**Aim of the task**.
Find every line below with "input" in it and give only how many there are.

Saved entries:
= = =

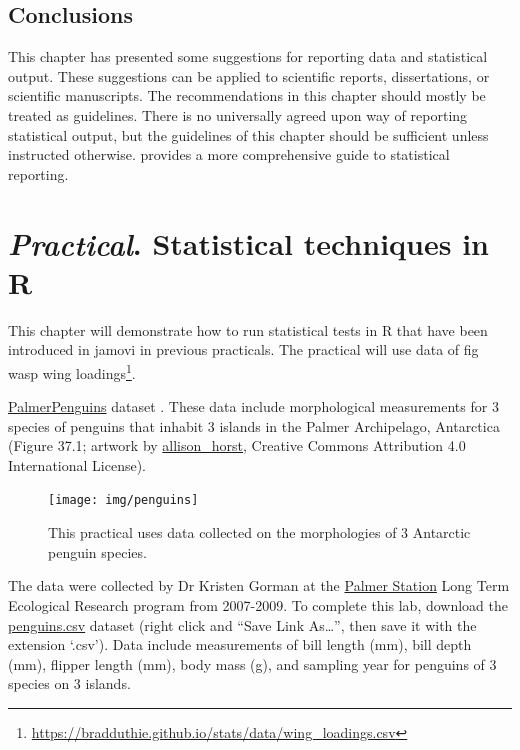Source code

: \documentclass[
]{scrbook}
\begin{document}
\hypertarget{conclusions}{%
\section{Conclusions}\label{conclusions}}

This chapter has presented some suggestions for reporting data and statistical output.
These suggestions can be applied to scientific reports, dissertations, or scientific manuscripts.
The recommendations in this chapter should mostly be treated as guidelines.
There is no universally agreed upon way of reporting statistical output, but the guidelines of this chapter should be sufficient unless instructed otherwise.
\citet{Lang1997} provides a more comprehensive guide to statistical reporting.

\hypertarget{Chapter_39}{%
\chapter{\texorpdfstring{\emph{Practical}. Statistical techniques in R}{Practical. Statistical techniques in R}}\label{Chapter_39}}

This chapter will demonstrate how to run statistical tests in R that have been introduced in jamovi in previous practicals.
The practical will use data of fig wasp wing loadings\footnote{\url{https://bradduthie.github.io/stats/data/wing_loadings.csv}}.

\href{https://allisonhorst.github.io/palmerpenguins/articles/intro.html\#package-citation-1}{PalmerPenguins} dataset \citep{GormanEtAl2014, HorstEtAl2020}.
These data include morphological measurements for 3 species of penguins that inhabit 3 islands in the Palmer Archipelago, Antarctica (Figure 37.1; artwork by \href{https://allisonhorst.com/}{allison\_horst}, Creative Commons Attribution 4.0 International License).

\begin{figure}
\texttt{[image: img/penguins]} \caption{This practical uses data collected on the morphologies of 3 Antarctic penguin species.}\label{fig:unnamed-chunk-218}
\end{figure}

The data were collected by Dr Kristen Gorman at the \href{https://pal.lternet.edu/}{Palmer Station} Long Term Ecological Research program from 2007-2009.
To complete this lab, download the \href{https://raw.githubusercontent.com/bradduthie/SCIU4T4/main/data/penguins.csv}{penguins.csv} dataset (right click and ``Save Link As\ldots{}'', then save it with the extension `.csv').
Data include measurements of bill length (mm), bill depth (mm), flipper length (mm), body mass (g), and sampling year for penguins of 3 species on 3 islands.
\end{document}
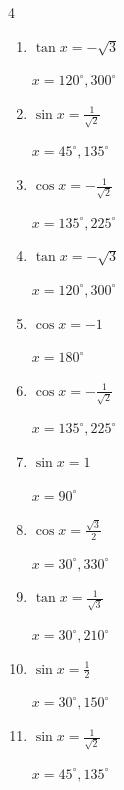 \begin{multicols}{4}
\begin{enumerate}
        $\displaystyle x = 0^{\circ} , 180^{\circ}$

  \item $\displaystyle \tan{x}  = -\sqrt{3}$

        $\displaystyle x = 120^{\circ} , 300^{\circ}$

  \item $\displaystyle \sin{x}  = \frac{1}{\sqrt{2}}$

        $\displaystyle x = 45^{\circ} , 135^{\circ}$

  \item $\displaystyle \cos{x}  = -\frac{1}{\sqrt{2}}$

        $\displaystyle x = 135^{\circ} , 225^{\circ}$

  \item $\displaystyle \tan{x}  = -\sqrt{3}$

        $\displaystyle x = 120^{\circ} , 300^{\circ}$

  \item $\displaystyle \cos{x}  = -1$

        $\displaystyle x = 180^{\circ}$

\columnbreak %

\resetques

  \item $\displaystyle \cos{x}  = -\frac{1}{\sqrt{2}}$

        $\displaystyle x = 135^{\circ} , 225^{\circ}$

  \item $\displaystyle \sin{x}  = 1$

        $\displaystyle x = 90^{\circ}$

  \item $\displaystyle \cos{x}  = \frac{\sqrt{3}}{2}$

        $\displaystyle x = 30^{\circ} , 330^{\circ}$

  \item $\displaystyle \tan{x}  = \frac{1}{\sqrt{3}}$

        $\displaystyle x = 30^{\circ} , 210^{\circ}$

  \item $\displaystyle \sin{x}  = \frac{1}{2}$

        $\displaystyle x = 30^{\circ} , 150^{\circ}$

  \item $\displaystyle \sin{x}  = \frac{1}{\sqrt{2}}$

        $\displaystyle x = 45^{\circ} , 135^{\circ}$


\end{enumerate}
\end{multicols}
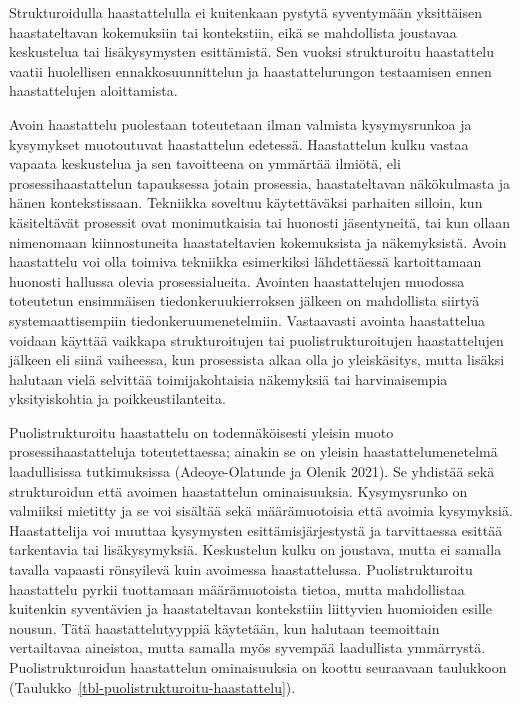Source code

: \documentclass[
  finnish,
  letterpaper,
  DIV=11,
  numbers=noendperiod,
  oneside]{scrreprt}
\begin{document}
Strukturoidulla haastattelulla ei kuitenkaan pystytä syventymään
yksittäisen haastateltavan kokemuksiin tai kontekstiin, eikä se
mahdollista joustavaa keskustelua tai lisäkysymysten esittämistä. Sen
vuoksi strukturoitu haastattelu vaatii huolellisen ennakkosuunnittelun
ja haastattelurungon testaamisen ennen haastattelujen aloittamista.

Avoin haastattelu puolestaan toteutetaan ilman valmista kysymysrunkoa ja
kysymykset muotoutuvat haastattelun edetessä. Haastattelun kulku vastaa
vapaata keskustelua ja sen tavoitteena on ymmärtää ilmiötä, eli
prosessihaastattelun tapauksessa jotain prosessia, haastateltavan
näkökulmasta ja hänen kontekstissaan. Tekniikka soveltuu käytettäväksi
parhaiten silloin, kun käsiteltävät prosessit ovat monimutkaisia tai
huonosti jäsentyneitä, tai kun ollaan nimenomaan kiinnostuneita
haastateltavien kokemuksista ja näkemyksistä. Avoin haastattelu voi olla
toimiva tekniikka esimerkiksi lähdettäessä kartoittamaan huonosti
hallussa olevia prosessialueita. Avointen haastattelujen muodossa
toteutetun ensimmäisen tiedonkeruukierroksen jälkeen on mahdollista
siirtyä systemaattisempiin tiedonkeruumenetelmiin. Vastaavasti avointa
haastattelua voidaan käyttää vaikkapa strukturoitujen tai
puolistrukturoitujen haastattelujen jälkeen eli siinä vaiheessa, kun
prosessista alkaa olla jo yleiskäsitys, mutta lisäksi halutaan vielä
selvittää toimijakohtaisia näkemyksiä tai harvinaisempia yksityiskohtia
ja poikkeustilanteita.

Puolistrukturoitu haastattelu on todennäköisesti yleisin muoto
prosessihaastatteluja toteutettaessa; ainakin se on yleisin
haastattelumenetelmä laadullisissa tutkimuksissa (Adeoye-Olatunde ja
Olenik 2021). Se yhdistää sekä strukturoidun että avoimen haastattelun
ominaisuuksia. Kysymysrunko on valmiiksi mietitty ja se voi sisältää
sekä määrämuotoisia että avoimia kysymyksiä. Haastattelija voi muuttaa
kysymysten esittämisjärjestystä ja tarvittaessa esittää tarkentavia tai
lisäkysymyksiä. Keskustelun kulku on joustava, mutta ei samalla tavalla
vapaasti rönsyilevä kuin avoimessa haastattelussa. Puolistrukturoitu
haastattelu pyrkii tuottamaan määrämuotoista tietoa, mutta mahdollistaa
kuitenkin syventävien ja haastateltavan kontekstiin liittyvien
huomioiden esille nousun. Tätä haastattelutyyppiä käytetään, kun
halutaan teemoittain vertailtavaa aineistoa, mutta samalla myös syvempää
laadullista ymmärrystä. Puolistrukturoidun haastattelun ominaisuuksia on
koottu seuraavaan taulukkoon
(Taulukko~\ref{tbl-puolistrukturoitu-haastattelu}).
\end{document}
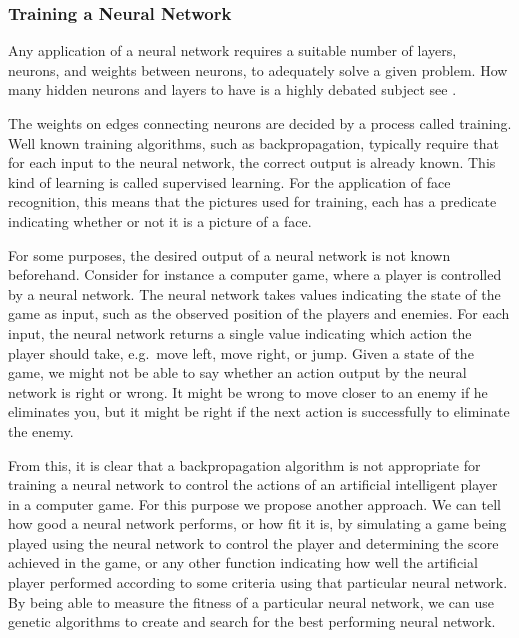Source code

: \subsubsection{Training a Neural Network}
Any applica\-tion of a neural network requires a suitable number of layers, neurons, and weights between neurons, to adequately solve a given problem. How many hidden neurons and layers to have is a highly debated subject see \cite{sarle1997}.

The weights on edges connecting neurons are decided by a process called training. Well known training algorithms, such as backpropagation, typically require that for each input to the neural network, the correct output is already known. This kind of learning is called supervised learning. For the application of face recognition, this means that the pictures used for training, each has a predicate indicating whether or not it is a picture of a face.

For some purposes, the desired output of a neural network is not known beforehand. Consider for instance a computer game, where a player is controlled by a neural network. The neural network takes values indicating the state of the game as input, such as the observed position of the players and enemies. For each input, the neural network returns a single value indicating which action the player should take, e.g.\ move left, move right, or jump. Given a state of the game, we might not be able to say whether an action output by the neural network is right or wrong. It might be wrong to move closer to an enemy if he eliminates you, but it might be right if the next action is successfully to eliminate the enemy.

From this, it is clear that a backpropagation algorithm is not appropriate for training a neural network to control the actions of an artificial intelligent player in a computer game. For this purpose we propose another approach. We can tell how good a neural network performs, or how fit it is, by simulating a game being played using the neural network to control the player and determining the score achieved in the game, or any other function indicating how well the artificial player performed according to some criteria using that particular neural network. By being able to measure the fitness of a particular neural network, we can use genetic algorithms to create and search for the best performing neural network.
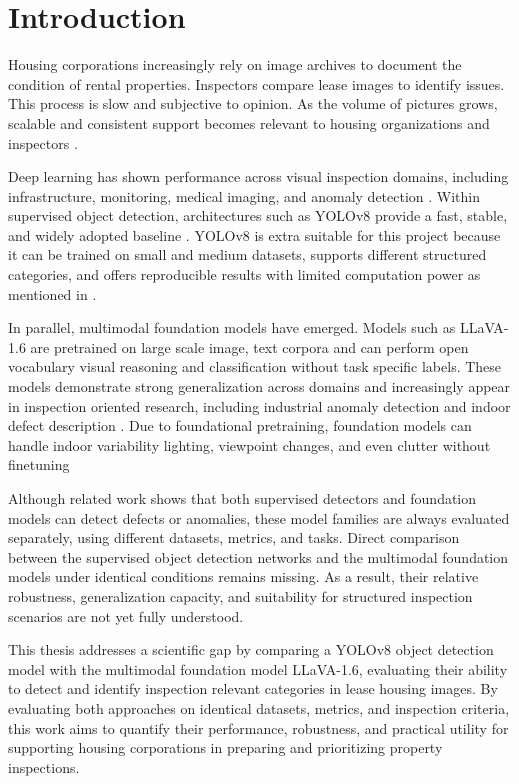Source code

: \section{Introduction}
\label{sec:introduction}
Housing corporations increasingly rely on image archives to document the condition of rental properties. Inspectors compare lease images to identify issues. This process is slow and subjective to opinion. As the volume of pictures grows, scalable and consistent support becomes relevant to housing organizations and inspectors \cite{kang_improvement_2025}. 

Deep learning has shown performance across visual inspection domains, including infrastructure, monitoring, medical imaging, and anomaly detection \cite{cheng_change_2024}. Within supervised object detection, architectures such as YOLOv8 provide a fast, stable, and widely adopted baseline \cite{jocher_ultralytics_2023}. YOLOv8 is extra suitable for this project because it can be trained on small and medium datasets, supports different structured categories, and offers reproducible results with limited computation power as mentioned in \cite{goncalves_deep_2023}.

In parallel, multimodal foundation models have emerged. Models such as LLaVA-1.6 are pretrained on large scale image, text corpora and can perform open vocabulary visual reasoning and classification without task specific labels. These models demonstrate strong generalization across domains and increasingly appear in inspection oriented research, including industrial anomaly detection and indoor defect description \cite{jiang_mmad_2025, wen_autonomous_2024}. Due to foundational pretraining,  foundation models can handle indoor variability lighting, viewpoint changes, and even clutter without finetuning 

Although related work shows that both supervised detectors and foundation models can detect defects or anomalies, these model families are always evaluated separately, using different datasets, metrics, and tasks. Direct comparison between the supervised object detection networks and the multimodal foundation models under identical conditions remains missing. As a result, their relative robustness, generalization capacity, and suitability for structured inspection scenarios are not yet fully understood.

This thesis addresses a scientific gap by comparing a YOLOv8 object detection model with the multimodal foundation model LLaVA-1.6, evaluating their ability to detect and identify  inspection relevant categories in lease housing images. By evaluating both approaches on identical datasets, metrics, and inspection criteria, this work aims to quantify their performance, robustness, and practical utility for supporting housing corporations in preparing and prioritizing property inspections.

= = =

**Exercise solution**.
2